Crop Insurance Impacts from Recent Flooding

Crop Insurance Impacts from Recent Flooding

June 20, 2008

Recent flooding in the Corn Belt has created a number of questions related to crop insurance and producer options. As with any disaster, the first issue is the health and well-being of family members. Once it is determined that all are safe, farmers will turn their focus to flooded fields and the insurance issues associated with lost crops. 

First, the producers that have been unable to get a crop in the ground at all this spring will be faced with either late planting issues or possibly prevented planting options. The final date for corn planting in eastern Nebraska and Iowa is May 31, while the final date in much of Missouri is June 5. For soybeans, the final planting date in Nebraska and Iowa is June 15, and in most of Missouri it is June 20. For corn we are quickly approaching the end of the late planting period, which exists for 25 days after the final planting date. Soybeans can be planted for another three weeks with a reduction in insurance coverage.

For any crop planted in the late period coverage is reduced by one percent for each day planted after the final planting date up through 25 days.
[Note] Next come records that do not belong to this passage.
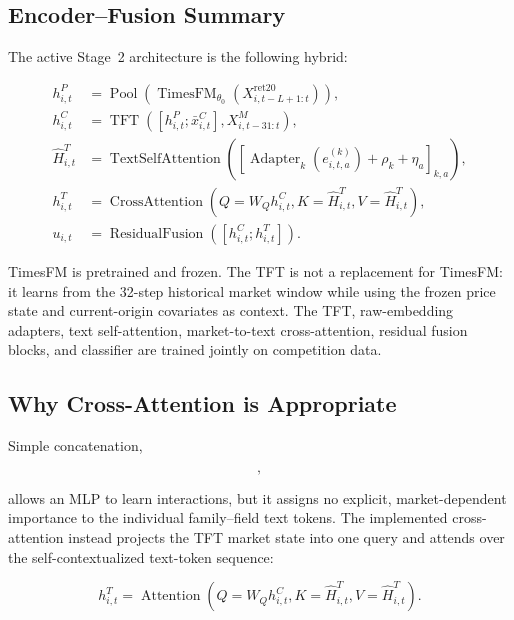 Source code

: \documentclass[11pt]{article}
\begin{document}
\subsection{Encoder--Fusion Summary}

The active Stage~2 architecture is the following hybrid:

\begin{equation}
\begin{aligned}
h^P_{i,t}
&=
\operatorname{Pool}\!\left(
\operatorname{TimesFM}_{\theta_0}
(X^{\mathrm{ret20}}_{i,t-L+1:t})
\right),\\
h^C_{i,t}
&=
\operatorname{TFT}
\left([h^P_{i,t};\bar x^C_{i,t}],X^M_{i,t-31:t}\right),\\
\widehat H^T_{i,t}
&=
\operatorname{TextSelfAttention}
\left([\operatorname{Adapter}_k(e^{(k)}_{i,t,a})
+\rho_k+\eta_a]_{k,a}\right),\\
h^T_{i,t}
&=
\operatorname{CrossAttention}
\left(Q=W_Qh^C_{i,t},K=\widehat H^T_{i,t},
V=\widehat H^T_{i,t}\right),\\
u_{i,t}
&=
\operatorname{ResidualFusion}([h^C_{i,t};h^T_{i,t}]).
\end{aligned}
\end{equation}

TimesFM is pretrained and frozen. The TFT is not a replacement for TimesFM:
it learns from the 32-step historical market window while using the frozen
price state and current-origin covariates as context. The TFT, raw-embedding
adapters, text self-attention, market-to-text cross-attention, residual fusion
blocks, and classifier are trained jointly on competition data.

\subsection{Why Cross-Attention is Appropriate}

Simple concatenation,

\begin{equation}
[h^P_{i,t};h^T_{i,t}],
\end{equation}

allows an MLP to learn interactions, but it assigns no explicit,
market-dependent importance to the individual family--field text tokens.
The implemented cross-attention instead projects the TFT market state into one
query and attends over the self-contextualized text-token sequence:

\begin{equation}
h^T_{i,t}
=
\operatorname{Attention}
\left(
Q=W_Qh^C_{i,t},
K=\widehat H^T_{i,t},
V=\widehat H^T_{i,t}
\right).
\end{equation}
\end{document}
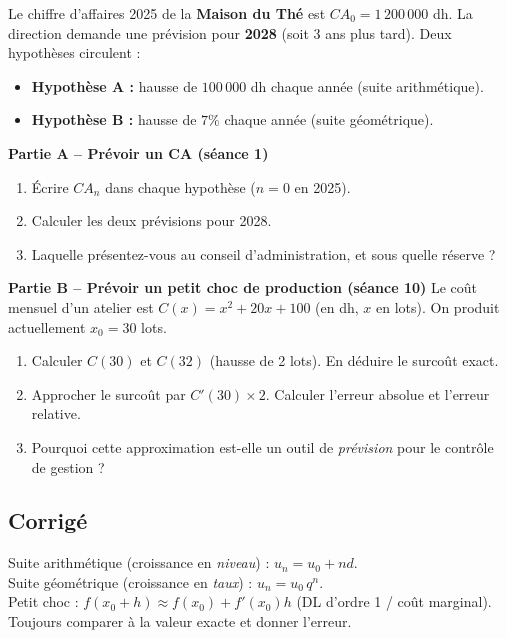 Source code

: \documentclass[12pt,a4paper]{article}
\begin{document}
\begin{exobox}
Le chiffre d'affaires 2025 de la \textbf{Maison du Thé} est $CA_0=1\,200\,000$ dh. La direction demande une prévision pour \textbf{2028} (soit 3 ans plus tard). Deux hypothèses circulent :
\begin{itemize}[leftmargin=1.2cm]
  \item \textbf{Hypothèse A :} hausse de $100\,000$ dh chaque année (suite arithmétique).
  \item \textbf{Hypothèse B :} hausse de $7\%$ chaque année (suite géométrique).
\end{itemize}

\textbf{Partie A -- Prévoir un CA (séance 1)}
\begin{enumerate}[label=\alph*)]
  \item Écrire $CA_n$ dans chaque hypothèse ($n=0$ en 2025).
  \item Calculer les deux prévisions pour 2028.
  \item Laquelle présentez-vous au conseil d'administration, et sous quelle réserve ?
\end{enumerate}

\textbf{Partie B -- Prévoir un petit choc de production (séance 10)}
Le coût mensuel d'un atelier est $C(x)=x^2+20x+100$ (en dh, $x$ en lots). On produit actuellement $x_0=30$ lots.
\begin{enumerate}[label=\alph*), resume]
  \item Calculer $C(30)$ et $C(32)$ (hausse de 2 lots). En déduire le surcoût exact.
  \item Approcher le surcoût par $C'(30)\times 2$. Calculer l'erreur absolue et l'erreur relative.
  \item Pourquoi cette approximation est-elle un outil de \emph{prévision} pour le contrôle de gestion ?
\end{enumerate}
\end{exobox}

\subsection{Corrigé}

\begin{methodebox}[Prévisions]
Suite arithmétique (croissance en \emph{niveau}) : $u_n=u_0+nd$.\\
Suite géométrique (croissance en \emph{taux}) : $u_n=u_0\,q^n$.\\
Petit choc : $f(x_0+h)\approx f(x_0)+f'(x_0)h$ (DL d'ordre 1 / coût marginal). Toujours comparer à la valeur exacte et donner l'erreur.
\end{methodebox}
\end{document}
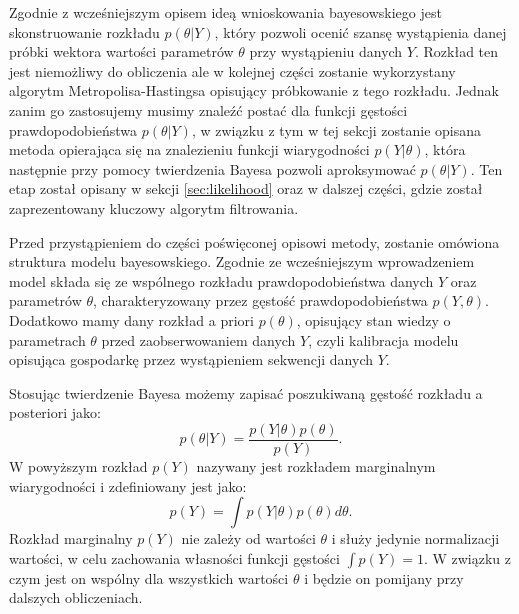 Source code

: Zgodnie z wcześniejszym opisem ideą wnioskowania bayesowskiego jest skonstruowanie rozkładu $p(\theta|Y)$, który pozwoli ocenić szansę wystąpienia danej próbki wektora wartości parametrów $\theta$ przy wystąpieniu danych $Y$. Rozkład ten jest niemożliwy do obliczenia ale w kolejnej części zostanie wykorzystany algorytm Metropolisa-Hastingsa opisujący próbkowanie z tego rozkładu. Jednak zanim go zastosujemy musimy znaleźć postać dla funkcji gęstości prawdopodobieństwa $p(\theta|Y)$, w związku z tym w tej sekcji zostanie opisana metoda opierająca się na znalezieniu funkcji wiarygodności $p(Y|\theta)$, która następnie przy pomocy twierdzenia Bayesa pozwoli aproksymować $p(\theta|Y)$. Ten etap został opisany w sekcji \ref{sec:likelihood} oraz w dalszej części, gdzie został zaprezentowany kluczowy algorytm filtrowania.

Przed przystąpieniem do części poświęconej opisowi metody, zostanie omówiona struktura modelu bayesowskiego. Zgodnie ze wcześniejszym wprowadzeniem model składa się ze wspólnego rozkładu prawdopodobieństwa danych $Y$ oraz parametrów $\theta$, charakteryzowany przez gęstość prawdopodobieństwa $p(Y, \theta)$. Dodatkowo mamy dany rozkład a priori $p(\theta)$, opisujący stan wiedzy o parametrach $\theta$ przed zaobserwowaniem danych $Y$, czyli kalibracja modelu opisująca gospodarkę przez wystąpieniem sekwencji danych $Y$. 

Stosując twierdzenie Bayesa możemy zapisać poszukiwaną gęstość rozkładu a posteriori jako:
\begin{equation}
    p(\theta|Y) = \frac{p(Y|\theta)p(\theta)}{p(Y)}.
\end{equation}
W powyższym rozkład $p(Y)$ nazywany jest rozkładem marginalnym wiarygodności i zdefiniowany jest jako:
\begin{equation}
    p(Y) = \int p(Y|\theta)p(\theta)d\theta.
\end{equation}
Rozkład marginalny $p(Y)$ nie zależy od wartości $\theta$ i służy jedynie normalizacji wartości, w celu zachowania własności funkcji gęstości $\int p(Y) = 1$. W związku z czym jest on wspólny dla wszystkich wartości $\theta$ i będzie on pomijany przy dalszych obliczeniach.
Anything planted after the 25-day, late planting period is uninsurable. For those producers carrying APH, CRC, or RA contracts, prevented planting is an option if the crop cannot be planted due to excess moisture or flooding. The rules for prevented planting are complex, and a visit with your insurance professional is recommended. Those producers who are carrying GRP or GRIP insurance are not eligible for prevented planting payments.

Farmers with a corn crop flooded out in the past several days have several options.

  • Take a replant payment on the crop insurance, and plant another corn crop with a short season variety.
  • Take a total loss on the crop, leave the field fallow for the summer, and collect a 100% loss payment.
  • Take a total loss on the corn crop and plant another crop (soybeans, grain sorghum, etc.) on these acres.
    • If another crop is planted, producers will receive an initial indemnity of 35% on the initial corn crop.
    • If the second crop planted, such as soybeans, does not have any crop insurance loss (indemnity), the farmer will receive 100% of the corn loss.
    • If the second crop, such as soybeans, has a loss, the producer will receive the soybean loss (indemnity), in addition to the 35% from the corn loss.

The rules apply similarly for crop loss due to flooding in soybeans, grain sorghum, wheat, or other insurable crops that were already planted. As with all crop insurance questions, it is important to ask questions and get the rules explained by your crop insurance agent and the crop insurance adjustor before deciding whether to destroy or replant a crop.